At the beginning of the summer the idea of doing a series of meals inspired by episodes from the second season of Mad Men as a way to gear up for the premiere in August popped into my head, though it was quickly deflated by Michael’s erstwhile pragmatism: “They don’t really eat much on that show.”
This, unfortunately, I had to acknowledge as true. Aside from Betty’s “around the world” dinner party and a hapless roasted chicken flung off of a canopy courtesy of Pete Campbell, most of the visible consumption on that show revolves around cocktails, with a perfect example of it being Jane Sterling’s stumbling during a Derby party because she simply didn’t eat anything all day. Even when the Drapers go to the park and picnic, we’re subjected to their after-lunch activities and Betty’s effortless “disposal” of their detritus with a flick of her wrists.

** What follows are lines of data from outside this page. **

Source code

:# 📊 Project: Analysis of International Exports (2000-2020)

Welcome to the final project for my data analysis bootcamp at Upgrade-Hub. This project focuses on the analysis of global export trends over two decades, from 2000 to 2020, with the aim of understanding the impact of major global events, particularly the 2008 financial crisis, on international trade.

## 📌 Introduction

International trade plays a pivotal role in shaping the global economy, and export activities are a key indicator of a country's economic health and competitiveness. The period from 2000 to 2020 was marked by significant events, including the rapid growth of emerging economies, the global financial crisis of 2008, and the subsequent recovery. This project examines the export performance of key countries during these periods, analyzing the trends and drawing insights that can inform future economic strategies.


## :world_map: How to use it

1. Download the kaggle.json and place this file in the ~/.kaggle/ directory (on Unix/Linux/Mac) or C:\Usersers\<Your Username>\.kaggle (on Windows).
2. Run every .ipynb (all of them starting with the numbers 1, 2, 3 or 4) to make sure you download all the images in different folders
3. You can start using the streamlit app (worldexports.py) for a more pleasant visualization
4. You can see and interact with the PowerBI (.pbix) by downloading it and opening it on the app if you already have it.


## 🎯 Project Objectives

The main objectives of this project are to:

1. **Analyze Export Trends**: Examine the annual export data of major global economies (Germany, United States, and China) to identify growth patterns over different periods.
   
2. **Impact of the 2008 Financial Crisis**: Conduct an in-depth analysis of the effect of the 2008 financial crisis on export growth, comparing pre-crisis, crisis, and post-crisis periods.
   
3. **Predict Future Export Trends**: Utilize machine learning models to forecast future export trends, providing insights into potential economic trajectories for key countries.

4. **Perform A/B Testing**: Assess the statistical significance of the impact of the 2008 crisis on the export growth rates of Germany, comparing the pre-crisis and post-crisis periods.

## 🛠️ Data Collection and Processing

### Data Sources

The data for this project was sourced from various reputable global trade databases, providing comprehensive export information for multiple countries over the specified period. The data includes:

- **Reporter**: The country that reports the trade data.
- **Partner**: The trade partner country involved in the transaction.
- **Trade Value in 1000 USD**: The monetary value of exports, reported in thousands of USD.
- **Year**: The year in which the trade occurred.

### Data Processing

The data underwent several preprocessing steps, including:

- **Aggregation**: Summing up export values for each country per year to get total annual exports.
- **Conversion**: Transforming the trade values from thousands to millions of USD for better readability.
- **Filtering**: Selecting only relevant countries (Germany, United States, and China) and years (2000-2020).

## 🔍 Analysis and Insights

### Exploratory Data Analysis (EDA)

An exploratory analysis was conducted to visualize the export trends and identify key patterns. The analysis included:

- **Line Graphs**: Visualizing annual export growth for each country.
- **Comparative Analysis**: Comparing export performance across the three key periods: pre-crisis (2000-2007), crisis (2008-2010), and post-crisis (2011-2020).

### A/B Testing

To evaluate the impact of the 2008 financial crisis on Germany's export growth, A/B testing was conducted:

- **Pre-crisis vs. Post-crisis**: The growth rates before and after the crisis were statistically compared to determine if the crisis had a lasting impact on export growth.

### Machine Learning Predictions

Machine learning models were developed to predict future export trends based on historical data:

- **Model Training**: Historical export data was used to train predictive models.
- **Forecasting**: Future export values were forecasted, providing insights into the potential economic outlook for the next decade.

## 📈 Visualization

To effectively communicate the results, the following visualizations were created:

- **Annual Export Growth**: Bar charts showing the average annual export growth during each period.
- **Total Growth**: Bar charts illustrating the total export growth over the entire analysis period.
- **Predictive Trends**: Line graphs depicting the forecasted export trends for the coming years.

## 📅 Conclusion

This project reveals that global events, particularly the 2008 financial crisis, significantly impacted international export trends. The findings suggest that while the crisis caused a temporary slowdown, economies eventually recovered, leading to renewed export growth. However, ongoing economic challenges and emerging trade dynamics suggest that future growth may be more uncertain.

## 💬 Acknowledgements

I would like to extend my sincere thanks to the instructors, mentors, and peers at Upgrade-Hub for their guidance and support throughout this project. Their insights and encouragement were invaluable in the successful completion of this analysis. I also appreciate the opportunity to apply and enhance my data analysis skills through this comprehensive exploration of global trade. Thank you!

It turned out, however, that our dinner this particular night would be nicely tied into the eighth episode of the season, as well as conjure up memories of our trip to Italy a year ago.
Sunday marked our first wedding anniversary, and to mark it we went to Pastis for brunch followed by a leisurely jaunt around Chelsea Market. Knowing that we wouldn’t want a big dinner that night following dishes of rich French bistro fare I decided to make some pizza dough in the morning, figuring we’d make it whenever we finally felt hungry enough. I was in the mood for fig, prosciutto and Fontina pizza as it was finally feeling like autumn outside, and naturally we wanted to make more pizza bianca as it’s delicious and so easy to make.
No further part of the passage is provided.